C’est aussi l’histoire de ma sœur qui, aujourd’hui, attend son mari parti il y a 5 ans et celle de ma nièce qui elle non plus ne connaît pas son père. Avec ma caméra, je repars après deux ans d’absence dans ma communauté Agnam Lidoubé, un village du Fouta sénégalais, pour comprendre comment et pourquoi ma mère a passé toutes ces longues années à attendre.
Contribution




Une Cinémathèque idéale des banlieues du monde doit oser et être accessible
Ce film est d’une très grande sensibilité.

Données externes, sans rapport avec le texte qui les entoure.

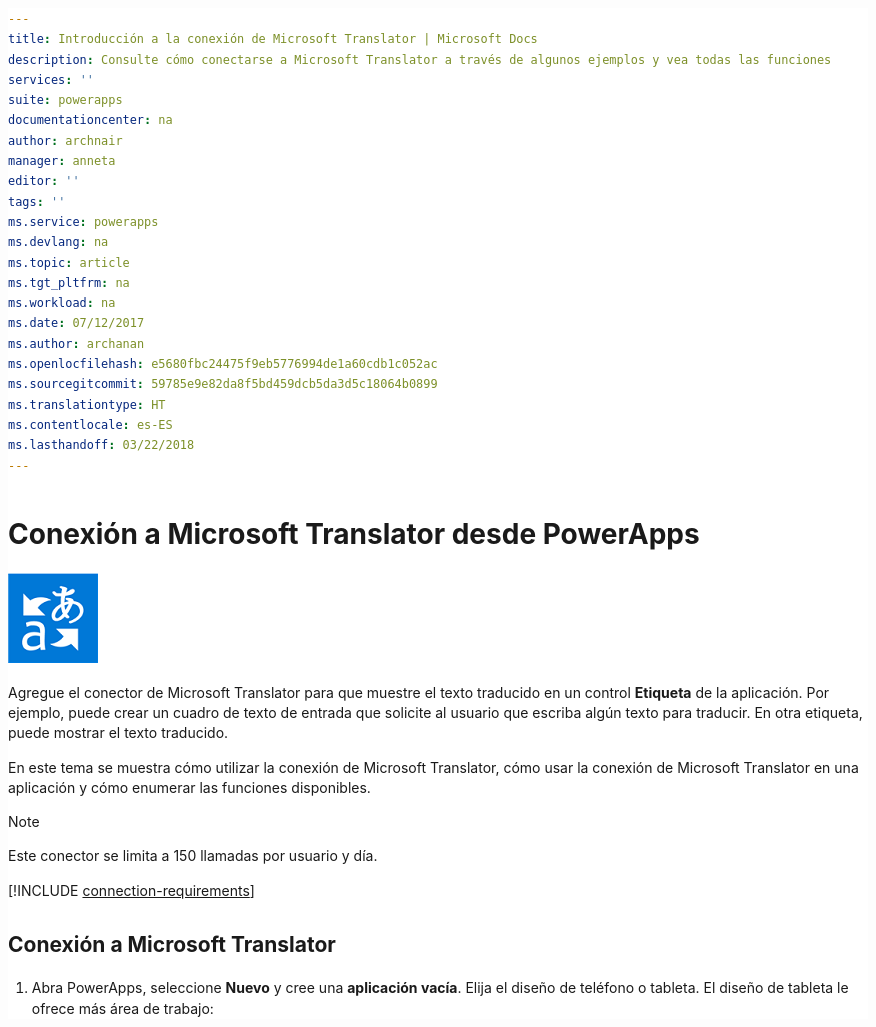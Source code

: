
 ```yaml
---
title: Introducción a la conexión de Microsoft Translator | Microsoft Docs
description: Consulte cómo conectarse a Microsoft Translator a través de algunos ejemplos y vea todas las funciones
services: ''
suite: powerapps
documentationcenter: na
author: archnair
manager: anneta
editor: ''
tags: ''
ms.service: powerapps
ms.devlang: na
ms.topic: article
ms.tgt_pltfrm: na
ms.workload: na
ms.date: 07/12/2017
ms.author: archanan
ms.openlocfilehash: e5680fbc24475f9eb5776994de1a60cdb1c052ac
ms.sourcegitcommit: 59785e9e82da8f5bd459dcb5da3d5c18064b0899
ms.translationtype: HT
ms.contentlocale: es-ES
ms.lasthandoff: 03/22/2018
---
```

# <a name="connect-to-microsoft-translator-from-powerapps"></a>Conexión a Microsoft Translator desde PowerApps
![Microsoft Translator](./media/connection-microsoft-translator/translatoricon.png)

Agregue el conector de Microsoft Translator para que muestre el texto traducido en un control **Etiqueta** de la aplicación. Por ejemplo, puede crear un cuadro de texto de entrada que solicite al usuario que escriba algún texto para traducir. En otra etiqueta, puede mostrar el texto traducido.

En este tema se muestra cómo utilizar la conexión de Microsoft Translator, cómo usar la conexión de Microsoft Translator en una aplicación y cómo enumerar las funciones disponibles.

> [!NOTE]
> Este conector se limita a 150 llamadas por usuario y día.

[!INCLUDE [connection-requirements](../../../includes/connection-requirements.md)]

## <a name="connect-to-microsoft-translator"></a>Conexión a Microsoft Translator
1. Abra PowerApps, seleccione **Nuevo** y cree una **aplicación vacía**. Elija el diseño de teléfono o tableta. El diseño de tableta le ofrece más área de trabajo:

J’ai été émue par le dialogue qui s’installe entre le réalisateur, Alassane Diago, qui tient lui-même la caméra, et sa mère qui attend son mari parti il y a vingt ans. Nous sommes aux côtés d’Alassane quand il engage la discussion avec sa mère autour d’un petit-déjeuner, après un long trajet pour arriver dans ce village du Fouta, une région rurale du Sénégal dont ma famille est originaire et sur laquelle je n’ai pas l’habitude de voir des films. J’aime beaucoup la façon dont le réalisateur filme sa mère, chez elle, dans son quotidien, sans artifices et sans misérabilisme malgré la dureté de la situation et avec beaucoup de douceur. Dans ce film, il y a la parole de la mère, du fils, Alassane, et de sa sœur qui semble vouée au même destin que sa mère. Qu’est-ce que c’est que de vivre avec le souvenir d’une personne, de l’attendre ? Il y a quelque chose de très politique dans cette histoire intime qui touche tant de femmes au Sénégal, et leurs enfants qui doivent grandir sans père.